Ankara'da küçük kızıma alınacak bir eşofman için Kızılay'dan başlayıp ulus Kavaklıdere en son Kızılay ve ilk gördüğü eşofmanı almıştık. Ben pes etmiştim işte bu güzel al artık dediğimde ya daha güzeli varsa diye dolaştırmıştı beni.
Çok eskiden bizim de böyle bir sistemimiz vardı, hazır giyim olmadığı için işlem kumaş üzerinden yürürdü. Haftanın belli bir gününde Mehmetçik gelirdi köye, gerçek adını kimse bilmez basmalaaa, pazenlee, tülbentleee, çarşaflaa diye önce sesi duyulur arkadan kendisi görünürdü. Başında kasketi, iki koluna taktığı kumaş bohçalarının bile kısaltamadığı uzun boyuyla. Bohçalarını gözüne kestirdiği bir kapının önüne koymasıyla kadınların başına toplanması bir olurdu, tabii ki biz çocuklarda ama bizi hemen sıranın dışına iterlerdi.
Bohçalar açılır birinde yerli dokuma beyaz, çizgili çarşaflar, iri güllü, desenli, döşemelikler o günün tabiriyle minder yüzü kumaşlar ki o zamanın en önemli ev eşyasıydı o minderler. Kış yaz onların üstünde geçer oturulur, yatılır, bağa bahçeye göçülürken eşeğe sarıp götürülür, onun için de çok çabuk eskirdi o minderlerin yüzü. Öbür bohçada rengârenk çiçek desenleriyle Nazilli basması, allı güllü pazenler, iç çamaşırı dikilen beyazlatılmış kaput bezi, tülbentler, yazmalar ve genç kızların çeyizlerine kanaviçe işledikleri patiskalar o günün deyimiyle humayın olurdu.
Biz çocuklar aradan sokulup, ucundan tuttuğumuz bir basmayı annemize göstermeye çalışırdık alsın diye. Bu hareketimizin karşılığı yine kovulmak olurdu. Basmalar çok güzeldi de bazıları hemen solardı, solup solmadığını anlamak için kumaşın kenarından çekilen bir tel iplik tükürükle ıslatılır, kadınların başlarındaki beyaz tülbentin arasından çekilirdi. Eğer solmuşsa tülbentte renkli bir yol oluşurdu.
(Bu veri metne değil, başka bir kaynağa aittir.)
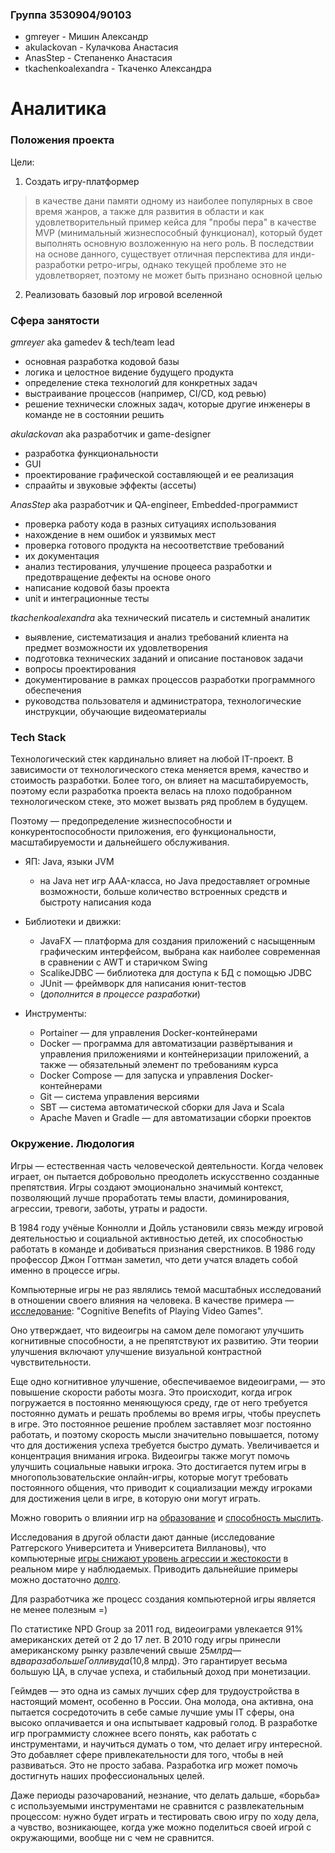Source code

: ### Группа 3530904/90103

* gmreyer - Мишин Александр
* akulackovan - Кулачкова Анастасия
* AnasStep - Степаненко Анастасия
* tkachenkoalexandra - Ткаченко Александра

# Аналитика
### Положения проекта
Цели:

1. Создать игру-платформер

> в качестве дани памяти одному из наиболее популярных в свое время жанров, а также для развития в области и как удовлетворительный пример кейса для "пробы пера" в качестве MVP (минимальный жизнеспособный функционал), который будет выполнять основную возложенную на него роль. В последствии на основе данного, существует отличная перспектива для инди-разработки ретро-игры, однако текущей проблеме это не удовлетворяет, поэтому не может быть признано основной целью

2. Реализовать базовый лор игровой вселенной

### Сфера занятости

*gmreyer* aka gamedev & tech/team lead
* основная разработка кодовой базы
* логика и целостное видение будущего продукта
* определение стека технологий для конкретных задач
* выстраивание процессов (например, CI/CD, код ревью)
* решение технически сложных задач, которые другие инженеры в команде не в состоянии решить


*akulackovan* aka разработчик и game-designer
* разработка функциональности
* GUI
* проектирование графической составляющей и ее реализация
* спраайты и звуковые эффекты (ассеты)

*AnasStep* aka разработчик и QA-engineer, Embedded-программист
* проверка работу кода в разных ситуациях использования
* нахождение в нем ошибок и уязвимых мест
* проверка готового продукта на несоответствие требований
* их документация
* анализ тестирования, улучшение процееса разработки и предотвращение дефекты на основе оного
* написание кодовой базы проекта
* unit и интеграционные тесты

*tkachenkoalexandra* aka технический писатель и системный аналитик
* выявление, систематизация и анализ требований клиента на предмет возможности их удовлетворения
* подготовка технических заданий и описание постановок задачи
* вопросы проектирования
* документирование в рамках процессов разработки программного обеспечения
* руководства пользователя и администратора, технологические инструкции, обучающие видеоматериалы


### Tech Stack
Технологический стек кардинально влияет на любой IT-проект. В зависимости от технологического стека меняется время, качество и стоимость разработки. Более того, он влияет на масштабируемость, поэтому если разработка проекта велась на плохо подобранном технологическом стеке, это может вызвать ряд проблем в будущем. 

Поэтому — предопределение жизнеспособности и конкурентоспособности приложения, его функциональности, масштабируемости и дальнейшего обслуживания.

- ЯП: Java, языки JVM
  - на Java нет игр AAA-класса, но Java предоставляет огромные возможности, больше количество встроенных средств и быстроту написания кода

- Библиотеки и движки: 
  - JavaFX — платформа для создания приложений с насыщенным графическим интерфейсом, выбрана как наиболее современная в сравнении с AWT и старичком Swing
  - ScalikeJDBC — библиотека для доступа к БД с помощью JDBC
  - JUnit — фреймворк для написания юнит-тестов
  - (*дополнится в процессе разработки*)  

- Инструменты:
  - Portainer — для управления Docker-контейнерами
  - Docker — программа для автоматизации развёртывания и управления приложениями и контейнеризации приложений, а также — обязательный элемент по требованиям курса
  - Docker Compose — для запуска и управления Docker-контейнерами
  - Git — система управления версиями
  - SBT — система автоматической сборки для Java и Scala
  - Apache Maven и Gradle — для автоматизации сборки проектов

### Окружение. Людология

Игры — естественная часть человеческой деятельности. Когда человек играет, он пытается добровольно преодолеть искусственно созданные препятствия. Игры создают эмоционально значимый контекст, позволяющий лучше проработать темы власти, доминирования, агрессии, тревоги, заботы, утраты и радости. 

В 1984 году учёные Коннолли и Дойль установили связь между игровой деятельностью и социальной активностью детей, их способностью работать в команде и добиваться признания сверстников. В 1986 году профессор Джон Готтман заметил, что дети учатся владеть собой именно в процессе игры. 

Компьютерные игры не раз являлись темой масштабных исследований в отношении своего влияния на человека. В качестве примера — [исследование](https://www.psychologytoday.com/intl/blog/freedom-learn/201502/cognitive-benefits-playing-video-games): "Cognitive Benefits of Playing Video Games". 

Оно утверждает, что видеоигры на самом деле помогают улучшить когнитивные способности, а не препятствуют их развитию. Эти теории улучшения включают улучшение визуальной контрастной чувствительности. 

Еще одно когнитивное улучшение, обеспечиваемое видеоиграми, — это повышение скорости работы мозга. Это происходит, когда игрок погружается в постоянно меняющуюся среду, где от него требуется постоянно думать и решать проблемы во время игры, чтобы преуспеть в игре. Это постоянное решение проблем заставляет мозг постоянно работать, и поэтому скорость мысли значительно повышается, потому что для достижения успеха требуется быстро думать. Увеличивается и концентрация внимания игрока. 
Видеоигры также могут помочь улучшить социальные навыки игрока. Это достигается путем игры в многопользовательские онлайн-игры, которые могут требовать постоянного общения, что приводит к социализации между игроками для достижения цели в игре, в которую они могут играть. 

Можно говорить о влиянии игр на [образование](https://postnauka.ru/longreads/83429) и [способность мыслить](https://www.ted.com/talks/gabe_zichermann_how_games_make_kids_smarter/transcript?language=ru#t-5595).

Исследования в другой области дают данные (исследование Ратгерского Университета и Университета Виллановы), что компьютерные [игры снижают уровень агрессии и жестокости](https://nature.berkeley.edu/garbelottoat/wp-content/uploads/marky-etal-2014.pdf) в реальном мире у наблюдаемых. Приводить дальнейшие примеры можно достаточно [долго](https://habr.com/en/company/macloud/blog/553778/).

Для разработчика же процесс создания компьютерной игры является не менее полезным =)

По статистике NPD Group за 2011 год, видеоиграми увлекается 91% американских детей от 2 до 17 лет. В 2010 году игры принесли американскому рынку развлечений свыше $25 млрд — в два раза больше Голливуда ($10,8 млрд). Это гарантирует весьма большую ЦА, в случае успеха, и стабильный доход при монетизации.

Геймдев — это одна из самых лучших сфер для трудоустройства в настоящий момент, особенно в России. Она молода, она активна, она пытается сосредоточить в себе самые лучшие умы IT сферы, она высоко оплачивается и она испытывает кадровый голод. В разработке игр программисту сложнее всего понять, как работать с инструментами, и научиться думать о том, что делает игру интересной. Это добавляет сфере привлекательности для того, чтобы в ней развиваться. Это не просто забава. Разработка игр может помочь достигнуть наших профессиональных целей.

Даже периоды разочарований, незнание, что делать дальше, «борьба» с используемыми инструментами не сравнится с развлекательным процессом: нужно будет играть и тестировать свою игру по ходу дела, а чувство, возникающее, когда уже можно поделиться своей игрой с окружающими, вообще ни с чем не сравнится.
Herkes alacağını alır, paranın yarısının haftaya verilmesinde anlaşılır, olmayan bir şey varsa haftaya getirmek üzere sipariş edilir, unutma ha diye sıkı sıkı tembihlenir, nihayetinde Mehmetçik bohçalarını koluna takar başka bir mahalleye doğru yönelirdi. Kendisine elbiselik basma alınan çocuk sevinçle annesiyle eve giderdi. Kumaşa biraz dokunsun, sadece ona allınmışsa kardeşini kıskandırsın diye, bazen bu evlerden çocuk kavgalarının sesi gelirdi, annelerin haftaya sana alırız sözleri arasında. Bazen de büyük küçük evdeki bütün kızlara hatta anneye aynı kumaş alınırdı.
Bir bayram öncesi, yeni çıkan çiçekli naylon kumaşlardan kardeşimle ikimize aynı kumaş alınmış, galiba da aynı model elbise dikilmişti. Bayram sabahı, erkenden elbiselerimizi giydik, kış günü havanın biraz ısınmasını bekliyoruz, bayramlaşmaya gitmek için. Kardeşim odadan dışarı çıkmıştı geldiğinde ısıtmak için ellerini sobaya uzatmasıyla evin içine bir yanık kokusunun dolması bir oldu, naylon elbisenin eteği sobaya yapışmış elbisenin önünde kocaman bir delik açılmıştı. O zaman için ne büyük faciaydı.
İkindiye doğru Mehmetçik bohçalarını eşeğe yüklemiş, kendisi de binmiş bir başka köye doğru yol alırdı. Bizim siparişlerde aracı yoktu, doğrudan satıcıdan alıcıya teslim. Birde tabii ki seçeceklerimiz Mehmetçiğin bohçasındakilerle sınırlı idi.